Sorry, I Didn't Know is a British panel show broadcast on ITV, in which panelists answer questions about Black history. A pilot aired on ITV2 in 2016 and the first series of four episodes aired in October 2020, as part of Black History Month. The programme is hosted by Jimmy Akingbola and has team captains Chizzy Akudolu and Judi Love. A second series of five episodes began in October 2021. A third series premiered on 2 October 2022, with Akingbola, Akudolu, and new team captain Eddie Kadi.

==Format==
The host Jimmy Akingbola asks two teams questions relating to Black history. Rounds variously show panelists attempting to finish a famous quote, work out the name of a Black person from yes/no questions, identify whether a fact presented by the other team is true or false, work out who invented particular technologies and when or match descriptions of people to their faces. In the final round, "General 'Tupidness", panelists buzz in to answer trivia questions about Black figures. Different round structures were used in the 2016 pilot.

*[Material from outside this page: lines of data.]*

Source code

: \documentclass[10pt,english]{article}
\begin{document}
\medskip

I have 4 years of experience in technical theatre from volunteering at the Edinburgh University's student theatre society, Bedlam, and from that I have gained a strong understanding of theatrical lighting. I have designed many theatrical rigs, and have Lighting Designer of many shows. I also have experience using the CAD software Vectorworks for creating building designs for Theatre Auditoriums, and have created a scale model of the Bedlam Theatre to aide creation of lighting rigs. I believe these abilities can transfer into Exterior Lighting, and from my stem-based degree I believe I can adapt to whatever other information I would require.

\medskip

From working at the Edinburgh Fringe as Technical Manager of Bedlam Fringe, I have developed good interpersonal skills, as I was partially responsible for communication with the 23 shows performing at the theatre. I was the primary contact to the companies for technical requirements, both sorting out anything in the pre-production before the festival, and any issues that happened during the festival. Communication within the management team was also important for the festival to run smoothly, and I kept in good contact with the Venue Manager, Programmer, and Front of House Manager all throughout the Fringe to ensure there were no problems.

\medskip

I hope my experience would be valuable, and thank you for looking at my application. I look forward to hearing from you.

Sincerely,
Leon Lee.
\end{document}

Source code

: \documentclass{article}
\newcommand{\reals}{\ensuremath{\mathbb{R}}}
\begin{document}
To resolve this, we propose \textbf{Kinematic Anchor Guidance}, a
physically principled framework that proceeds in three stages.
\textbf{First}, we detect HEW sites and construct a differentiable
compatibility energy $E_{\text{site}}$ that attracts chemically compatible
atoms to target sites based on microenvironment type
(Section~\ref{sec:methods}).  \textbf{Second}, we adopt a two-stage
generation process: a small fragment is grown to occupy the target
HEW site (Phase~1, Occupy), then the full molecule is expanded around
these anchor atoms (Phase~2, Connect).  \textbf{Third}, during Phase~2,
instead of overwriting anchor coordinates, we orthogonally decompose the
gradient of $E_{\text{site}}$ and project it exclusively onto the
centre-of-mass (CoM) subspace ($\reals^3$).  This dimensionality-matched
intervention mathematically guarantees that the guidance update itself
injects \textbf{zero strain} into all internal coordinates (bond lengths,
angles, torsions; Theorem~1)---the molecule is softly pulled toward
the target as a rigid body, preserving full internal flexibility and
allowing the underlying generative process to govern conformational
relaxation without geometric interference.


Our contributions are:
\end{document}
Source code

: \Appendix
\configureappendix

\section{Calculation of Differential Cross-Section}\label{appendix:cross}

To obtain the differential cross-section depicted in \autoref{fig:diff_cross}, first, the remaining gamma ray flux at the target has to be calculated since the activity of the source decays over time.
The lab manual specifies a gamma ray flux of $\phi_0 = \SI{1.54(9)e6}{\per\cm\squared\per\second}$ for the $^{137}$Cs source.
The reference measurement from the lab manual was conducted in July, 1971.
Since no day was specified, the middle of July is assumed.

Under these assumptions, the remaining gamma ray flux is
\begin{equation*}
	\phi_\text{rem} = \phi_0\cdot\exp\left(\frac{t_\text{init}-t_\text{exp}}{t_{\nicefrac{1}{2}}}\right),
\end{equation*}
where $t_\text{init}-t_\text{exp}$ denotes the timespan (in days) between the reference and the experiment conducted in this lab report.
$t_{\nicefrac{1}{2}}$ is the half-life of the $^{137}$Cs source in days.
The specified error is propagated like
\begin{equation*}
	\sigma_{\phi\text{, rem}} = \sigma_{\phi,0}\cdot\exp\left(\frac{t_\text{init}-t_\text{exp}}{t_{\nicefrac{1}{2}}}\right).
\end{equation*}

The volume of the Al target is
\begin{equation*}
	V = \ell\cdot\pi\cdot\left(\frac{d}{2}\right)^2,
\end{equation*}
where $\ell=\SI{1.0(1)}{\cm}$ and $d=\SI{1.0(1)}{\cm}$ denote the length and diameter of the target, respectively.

Akingbola commented that the show inverts the norm of comedy panel shows which have white men as team captains and women or BAME people as "token" panelists.

==Production==
The series was created by Fraser Ayres and Minnie Ayres. The presenter Jimmy Akingbola served as producer. Akingbola found presenting to be "fun and yet surreal"; his previous background was in acting. The programme is produced by Triforce Productions, which Akingbola and Fraser Ayres co-founded.

In October 2016, it was announced that ITV commissioned a pilot, along with three other programmes featuring BAME comedians, to be aired in the run-up to the November 2016 MOBO Awards, which recognise excellence in black music. The pilot aired on ITV2 on 3 November 2016 at 8:30 p.m. to an estimated 157,000 viewers.

In May 2020, Akingbola noted on Twitter that the show had been rejected by ITV, the BBC, Channel 4, Channel 5 and Sky UK. He said that the production company was now looking to get the show commissioned in the United States. In July 2020, he told Radio Times that the rejections were sometimes without comment, and sometimes described the show as "a bit niche".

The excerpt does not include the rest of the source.